▶ Activity
Please repeat the lines below, exactly and only, from the one that holds "and effective gravity" through the one that holds "Now, to address".

Source texts of formatted documents:
==========
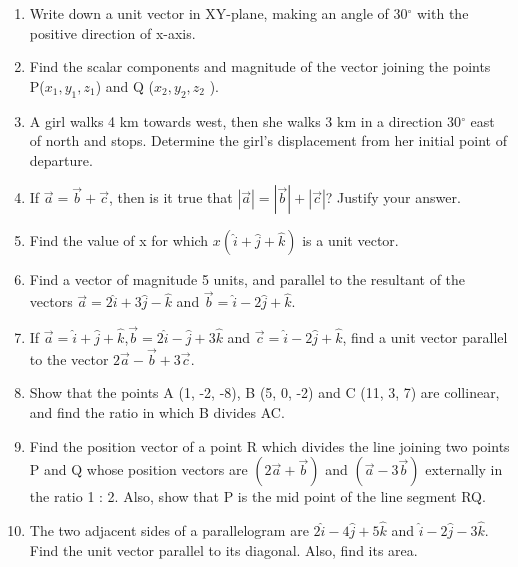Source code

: \begin{enumerate}[label=\thesection.\arabic*,ref=\thesection.\theenumi]
\item Write down a unit vector in XY-plane, making an angle of 30$^{\circ}$ with the positive direction of x-axis.\\
\item Find the scalar components and magnitude of the vector joining the points P($x_1,y_1,z_1 $) and Q ($x_2,y_2,z_2$ ).\\
\item A girl walks 4 km towards west, then she walks 3 km in a direction 30$^{\circ}$ east of north and stops. Determine the girl's displacement from her initial point of departure.\\
	\solution
		
\item If $\vec{a}=\vec{b}+\vec{c}$, then is it true that $|\vec{a}|=|\vec{b}|+|\vec{c}|$? Justify your answer.\\
	\solution
		
\item Find the value of x for which $x(\hat{i}+\hat{j}+\hat{k})$ is a unit vector.\\
	\solution
		
\item Find a vector of magnitude 5 units, and parallel to the resultant of the vectors $\vec{a}=2\hat{i}+3\hat{j}-\hat{k}$ and $\vec{b}=\hat{i}-2\hat{j}+\hat{k}$.\\
\item If $\vec{a}=\hat{i}+\hat{j}+\hat{k}$,$\vec{b}=2\hat{i}-\hat{j}+3\hat{k}$ and $\vec{c}=\hat{i}-2\hat{j}+\hat{k}$, find a unit vector parallel to the vector $2\vec{a}-\vec{b}+3\vec{c}$.\\
	\solution
		
\item Show that the points A (1, -2, -8), B (5, 0, -2) and C (11, 3, 7) are collinear, and find the ratio in which B divides AC.\\
\item Find the position vector of a point R which divides the line joining two points P and Q whose position vectors are $(2\vec{a}+\vec{b})$ and $(\vec{a}-3\vec{b})$
externally in the ratio 1 : 2. Also, show that P is the mid point of the line segment RQ.\\
\item The two adjacent sides of a parallelogram are 
$2\hat{i}-4\hat{j}+5\hat{k}$  and  $\hat{i}-2\hat{j}-3\hat{k}$.
Find the unit vector parallel to its diagonal. Also, find its area.\\

\end{enumerate}
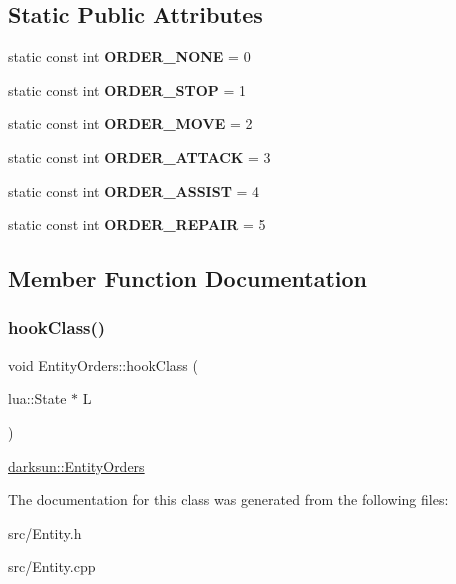 \subsection*{Static Public Attributes}
\begin{DoxyCompactItemize}
\item 
\mbox{\label{classdarksun_1_1_entity_orders_a514bd825076206c2e5e863611aaad2f1}} 
static const int {\bfseries O\+R\+D\+E\+R\+\_\+\+N\+O\+NE} = 0
\item 
\mbox{\label{classdarksun_1_1_entity_orders_a4f122491bc3c5572c0b8292b2dbc4c6f}} 
static const int {\bfseries O\+R\+D\+E\+R\+\_\+\+S\+T\+OP} = 1
\item 
\mbox{\label{classdarksun_1_1_entity_orders_ab2b8e827bbdc2de8f3efcc74d10e90da}} 
static const int {\bfseries O\+R\+D\+E\+R\+\_\+\+M\+O\+VE} = 2
\item 
\mbox{\label{classdarksun_1_1_entity_orders_a4314624d3b6d9e9edda8a8b53c462f23}} 
static const int {\bfseries O\+R\+D\+E\+R\+\_\+\+A\+T\+T\+A\+CK} = 3
\item 
\mbox{\label{classdarksun_1_1_entity_orders_ac85e65e56da223afe0c660693561f2dd}} 
static const int {\bfseries O\+R\+D\+E\+R\+\_\+\+A\+S\+S\+I\+ST} = 4
\item 
\mbox{\label{classdarksun_1_1_entity_orders_a79d4bcc6d887a3f94a5305165de3cdfb}} 
static const int {\bfseries O\+R\+D\+E\+R\+\_\+\+R\+E\+P\+A\+IR} = 5
\end{DoxyCompactItemize}


\subsection{Member Function Documentation}
\mbox{\label{classdarksun_1_1_entity_orders_aa7f4168fd2376ad3e4250215019e0407}} 
\subsubsection{\texorpdfstring{hookClass()}{hookClass()}}
{\footnotesize\ttfamily void Entity\+Orders\+::hook\+Class (\begin{DoxyParamCaption}\item[{lua\+::\+State $\ast$}]{L }\end{DoxyParamCaption})\hspace{0.3cm}{\ttfamily [static]}}

\mbox{\hyperlink{classdarksun_1_1_entity_orders}{darksun\+::\+Entity\+Orders}} 

The documentation for this class was generated from the following files\+:\begin{DoxyCompactItemize}
\item 
src/Entity.\+h\item 
src/Entity.\+cpp\end{DoxyCompactItemize}
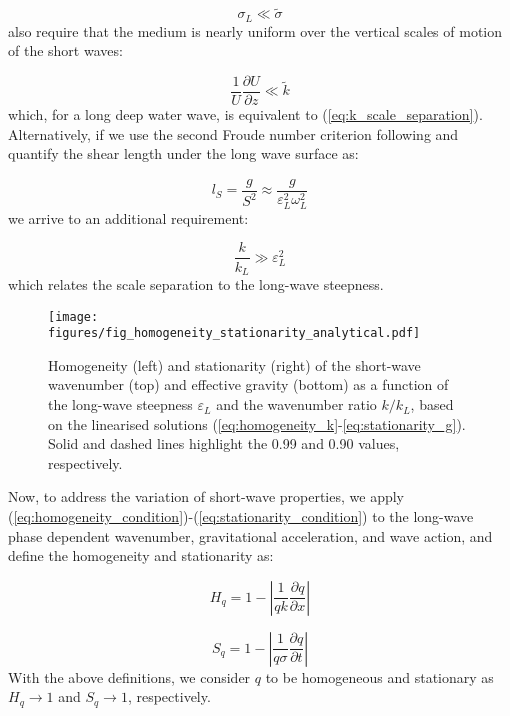 \documentclass[lineno]{jfm}
\begin{document}
\begin{equation}
  \sigma_L \ll \widetilde{\sigma}
\end{equation}
\citet{bretherton1968wavetrains} also require that the medium is nearly uniform
over the vertical scales of motion of the short waves:

\begin{equation}
  \frac{1}{U} \frac{\partial U}{\partial z} \ll \widetilde{k}
\end{equation}
which, for a long deep water wave, is equivalent to (\ref{eq:k_scale_separation}).
Alternatively, if we use the second Froude number criterion following
\citet{ellingsen2014ship} and quantify the shear length
under the long wave surface as:

\begin{equation}
  l_S = \frac{g}{S^2} \approx \frac{g}{\varepsilon_L^2 \omega_L^2}
\end{equation}
we arrive to an additional requirement:

\begin{equation}
  \frac{k}{k_L} \gg \varepsilon_L^2
\end{equation}
which relates the scale separation to the long-wave steepness.

\begin{figure}
\centering
\texttt{[image: figures/fig\_homogeneity\_stationarity\_analytical.pdf]}
\caption{
Homogeneity (left) and stationarity (right) of the short-wave wavenumber (top)
and effective gravity (bottom) as a function of the long-wave steepness
$\varepsilon_L$ and the wavenumber ratio $k/k_L$, based on the linearised
solutions (\ref{eq:homogeneity_k}-\ref{eq:stationarity_g}).
Solid and dashed lines highlight the 0.99 and 0.90 values, respectively.
}
\label{fig:homogeneity_stationarity_analytical}
\end{figure}

Now, to address the variation of short-wave properties,
we apply (\ref{eq:homogeneity_condition})-(\ref{eq:stationarity_condition}) to
the long-wave phase dependent wavenumber, gravitational acceleration, and
wave action, and define the homogeneity and stationarity as:

\begin{equation}
  H_q = 1 - \left| \frac{1}{qk} \frac{\partial q}{\partial x} \right|
\end{equation}

\begin{equation}
  S_q = 1 - \left| \frac{1}{q\sigma} \frac{\partial q}{\partial t} \right|
\end{equation}
With the above definitions, we consider $q$ to be homogeneous and stationary as
$H_q \rightarrow 1$ and $S_q \rightarrow 1$, respectively.
\end{document}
==========
▶ Response to this exercise
and effective gravity (bottom) as a function of the long-wave steepness
$\varepsilon_L$ and the wavenumber ratio $k/k_L$, based on the linearised
solutions (\ref{eq:homogeneity_k}-\ref{eq:stationarity_g}).
Solid and dashed lines highlight the 0.99 and 0.90 values, respectively.
}
\label{fig:homogeneity_stationarity_analytical}
\end{figure}

Now, to address the variation of short-wave properties,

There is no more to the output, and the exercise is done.